This is going to take a little bit of work, so I'm going to proceed in stages.

First up, I'm going to construct what theoretical mathematicians call an 'existence proof'. That's a standalone proof where I show it is possible to find an objective test of a formatting style, such that 100% of programmers will reach the same conclusion. The objective test won't be convincing! It's not intended to be convincing. The point of this section merely illustrates that it is possible to construct at least one objective test to make a decision between alternative formatting options.  Only once we have our existence proof, will we be able start our search for the best objective tests to use.

As a pure hypothetical for this section, suppose we're starting a completely new project, purely for our own personal enjoyment, and we're trying to decide if we should indent using the TAB character, or indent using 4xSPACE.

For our objective metric, we will measure the disk space required to store the code, with smaller being better.

We know that the TAB character ('\t') is 1 byte, and 4xSPACE, ('    ') takes up 4 bytes.

Now, here's the part where I apply the scientific method! I select a representative source file from my hard drive, and prepare two versions, one with TAB indentation, and one with 4xSPACE indentation.

This particular file happened to have 2654 tabs, so we can cross-check :

RandomCPPFileTAB.cpp : 30,430 bytes
RandomCPPFile4xSPACE.cpp : 38,392 bytes

The results of my experiment showed the 4xSPACE version of this file is 26% larger than the TAB version.

I urge you to apply the scientific method and actually perform this experiment to determine if it is repeatable!

Extrapolating from this single data point(!), we expect that source files which use 4xSPACE would, on average, take up a larger amount of disk space, somewhere in the ballpark of 20% - 30% more.

Any competent C++ programmer can follow this chain of reasoning and agree that C++ files which use 4xSPACE are never smaller than the equivalent TAB version.

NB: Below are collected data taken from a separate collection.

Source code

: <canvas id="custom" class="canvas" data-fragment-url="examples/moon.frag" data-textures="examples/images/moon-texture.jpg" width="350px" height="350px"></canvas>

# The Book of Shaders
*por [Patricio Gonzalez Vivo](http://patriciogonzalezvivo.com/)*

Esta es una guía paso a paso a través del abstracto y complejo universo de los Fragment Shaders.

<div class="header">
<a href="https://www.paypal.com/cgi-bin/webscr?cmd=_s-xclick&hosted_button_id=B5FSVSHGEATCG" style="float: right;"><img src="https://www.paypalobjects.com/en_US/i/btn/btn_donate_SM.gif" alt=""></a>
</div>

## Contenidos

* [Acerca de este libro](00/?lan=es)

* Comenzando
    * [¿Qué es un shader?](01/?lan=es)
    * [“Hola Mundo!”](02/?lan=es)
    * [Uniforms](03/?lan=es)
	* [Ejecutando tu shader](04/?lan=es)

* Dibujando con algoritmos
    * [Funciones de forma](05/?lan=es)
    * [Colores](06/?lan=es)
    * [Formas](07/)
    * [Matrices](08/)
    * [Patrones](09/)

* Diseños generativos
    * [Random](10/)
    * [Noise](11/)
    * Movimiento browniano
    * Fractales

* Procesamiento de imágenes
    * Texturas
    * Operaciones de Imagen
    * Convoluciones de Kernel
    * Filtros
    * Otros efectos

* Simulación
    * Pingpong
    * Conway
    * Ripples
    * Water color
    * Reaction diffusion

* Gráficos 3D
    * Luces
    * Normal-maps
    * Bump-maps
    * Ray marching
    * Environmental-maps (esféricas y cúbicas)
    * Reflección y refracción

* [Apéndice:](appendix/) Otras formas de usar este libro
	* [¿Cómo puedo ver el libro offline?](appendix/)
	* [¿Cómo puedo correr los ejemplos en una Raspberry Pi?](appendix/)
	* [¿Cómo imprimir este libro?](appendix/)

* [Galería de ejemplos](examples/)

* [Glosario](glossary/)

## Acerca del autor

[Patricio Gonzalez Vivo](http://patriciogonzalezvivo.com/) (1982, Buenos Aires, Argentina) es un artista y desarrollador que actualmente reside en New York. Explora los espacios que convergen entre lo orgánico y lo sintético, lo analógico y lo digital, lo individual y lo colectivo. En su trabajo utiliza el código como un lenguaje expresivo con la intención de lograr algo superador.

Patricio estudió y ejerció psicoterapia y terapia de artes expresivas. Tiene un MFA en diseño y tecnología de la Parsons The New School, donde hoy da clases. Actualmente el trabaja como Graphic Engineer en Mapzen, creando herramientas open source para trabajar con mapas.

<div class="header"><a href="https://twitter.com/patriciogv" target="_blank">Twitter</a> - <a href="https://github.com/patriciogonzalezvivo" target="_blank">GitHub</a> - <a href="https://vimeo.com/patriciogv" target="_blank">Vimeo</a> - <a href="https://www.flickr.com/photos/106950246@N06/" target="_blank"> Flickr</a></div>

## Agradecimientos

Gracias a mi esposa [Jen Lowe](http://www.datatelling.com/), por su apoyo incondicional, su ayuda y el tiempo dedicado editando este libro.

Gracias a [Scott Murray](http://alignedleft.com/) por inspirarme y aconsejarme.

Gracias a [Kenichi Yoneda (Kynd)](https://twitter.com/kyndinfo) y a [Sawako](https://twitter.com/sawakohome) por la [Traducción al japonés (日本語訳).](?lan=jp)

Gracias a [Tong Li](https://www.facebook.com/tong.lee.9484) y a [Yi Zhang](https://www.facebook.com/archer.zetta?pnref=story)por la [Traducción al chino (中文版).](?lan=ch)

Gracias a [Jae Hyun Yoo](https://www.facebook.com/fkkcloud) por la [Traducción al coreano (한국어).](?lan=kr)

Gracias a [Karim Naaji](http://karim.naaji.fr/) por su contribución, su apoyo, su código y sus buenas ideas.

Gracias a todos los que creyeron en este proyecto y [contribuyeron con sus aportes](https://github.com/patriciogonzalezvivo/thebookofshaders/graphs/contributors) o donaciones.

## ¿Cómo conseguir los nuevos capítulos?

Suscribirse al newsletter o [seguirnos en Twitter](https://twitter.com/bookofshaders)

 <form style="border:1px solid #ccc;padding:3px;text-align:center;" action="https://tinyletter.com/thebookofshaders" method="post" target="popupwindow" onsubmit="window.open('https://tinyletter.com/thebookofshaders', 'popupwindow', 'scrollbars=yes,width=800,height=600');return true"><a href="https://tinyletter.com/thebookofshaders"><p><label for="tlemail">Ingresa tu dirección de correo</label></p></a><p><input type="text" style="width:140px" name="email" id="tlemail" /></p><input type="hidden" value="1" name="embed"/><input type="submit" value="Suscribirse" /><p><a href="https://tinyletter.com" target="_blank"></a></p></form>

Crucially, my claim is that everybody who competently performs this particular objective test will obtain this same result (TAB beats 4xSPACE), even if they personally prefer 4xSPACE over TAB.

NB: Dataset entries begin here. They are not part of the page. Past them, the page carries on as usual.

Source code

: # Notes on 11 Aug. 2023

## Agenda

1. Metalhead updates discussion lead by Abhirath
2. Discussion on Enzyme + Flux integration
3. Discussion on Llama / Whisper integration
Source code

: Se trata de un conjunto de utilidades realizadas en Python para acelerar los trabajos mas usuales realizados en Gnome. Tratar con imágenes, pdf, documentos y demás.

Now, before y'all start complaining that I chose an unfair metric, let me just repeat : This is an existence proof.

The entire point of this section is to establish the following hypothesis : “There exists at least one objective test which can be used to make a decision between alternative formatting options.”

Just to be 100% crystal clear, I'm not claiming this isolated test is sufficient for anyone to change spaces to tabs or vice versa!  

The only point that I've proved is that it is possible for at least one objective test for whitespace stylistic concerns to actually exist, and therefore, by extension, it is meaningful to look for more.

(However, I feel obliged to point out that Kolmogorov Style does indeed use tabs instead of spaces for the C++ language. I certainly haven't proved it...  But I think I can illustrate the fact by issuing the following challenge: If there exists even one objective scientific test against (i.e. 100% of competent C++ programmers would complete the test and choose 4xSPACE over TAB) then please post such a test in the comments below. I'll be sure to update this post if an objective scientific test does exist.)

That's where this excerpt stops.